日本サッカー協会(JFA)が異例の人事を発令した。会長、副会長に次ぐナンバー3の要職で、日常の業務を統括する専務理事に2月1日付で、日本代表のキャプテンとしてW杯でも活躍し、ファン・サポーターから「ツネ様」の愛称で親しまれた46歳の宮本恒靖氏を抜擢した。古巣ガンバ大阪の監督などを経て、JFA理事および会長補佐に就任したのは昨年3月。まだ1期目の途中ながら、宮本氏本人も驚いた大出世にはどのような意図が込められているのか。(ノンフィクションライター 藤江直人)
W杯日本代表キャプテンを務めた「ツネ様」
JFAナンバー3の要職に
子どもの頃からサッカーが得意で、ガンバ大阪でプロになって2005年のJ1リーグを制覇。日本代表にも選出され、キャプテンを託され、2大会、計6試合にわたってW杯の舞台でもプレーし、02年の日韓共催大会では日本のW杯初勝利と初の決勝トーナメント進出の原動力になった。
現役の晩年に差しかかった07年にはヨーロッパへ移籍。オーストリア1部のレッドブル・ザルツブルクでもリーグ優勝を経験している宮本恒靖氏は、引退後に歩んでいくセカンドキャリアの選択肢のなかに、他のJリーガーや代表経験者とは明らかに一線を画す分野を加えた。
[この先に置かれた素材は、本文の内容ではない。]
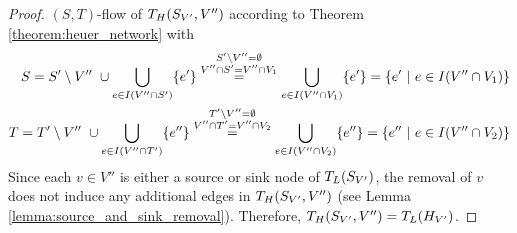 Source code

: \begin{proof}
$(S,T)$-flow of $T_H(S_{V'},V'')$ according to Theorem \ref{theorem:heuer_network}
with
\begin{align*}
S = S' \setminus V''\ \cup \bigcup\limits_{e \in I(V'' \cap S')} \{e'\} \stackrel{\substack{S'\setminus V'' = \emptyset \\ V'' \cap S' = V'' \cap V_1}}{=} \bigcup\limits_{e \in I(V'' \cap V_1)} \{e'\} = \{e'\ |\ e \in I(V'' \cap V_1)\} \\
T = T' \setminus V''\ \cup \bigcup\limits_{e \in I(V'' \cap T')} \{e''\} \stackrel{\substack{T'\setminus V'' = \emptyset \\ V'' \cap T' = V'' \cap V_2}}{=} \bigcup\limits_{e \in I(V'' \cap V_2)} \{e''\} = \{e''\ |\ e \in I(V'' \cap V_2)\}
\end{align*}
Since each $v \in V''$ is either a source or sink node of $T_L(S_{V'})$, the 
removal of $v$ does not induce any additional edges in $T_H(S_{V'},V'')$
(see Lemma \ref{lemma:source_and_sink_removal}). Therefore,
$T_H(S_{V'},V'') = T_L(H_{V'})$.
\end{proof}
国際サッカー連盟(FIFA)が運営する大学院、FIFAマスターへの挑戦。第13期生として12年9月に入学し、サッカーを含めたスポーツ全般に関する組織論や歴史、哲学、法律、そして経営学を学び、翌13年7月に修了したときの心境を宮本氏はこう振り返っている。
「経営サイドに行く自分のことも想像していたので。スティーブ・ジョブズの言葉に『点と点をつなぐ』があるじゃないですか。自分にとっての点の一つがFIFAマスターだったんですね。自分のなかでは、いつかどこかで(経営サイドに)、といったイメージはありました」
大阪屈指の進学校である生野高から同志社大経済学部へ進学。サッカー選手との文武両道を実践してきた宮本氏の胸中には、人生における可能性をできる限り広げたい、という思いがあった。スポーツ界で活躍する人材輩出を目的とするFIFAマスターの門をたたいたのもその一環だった。
それでも修了から10年がたつ23年の自分自身の立ち位置は、想像できなかったはずだ。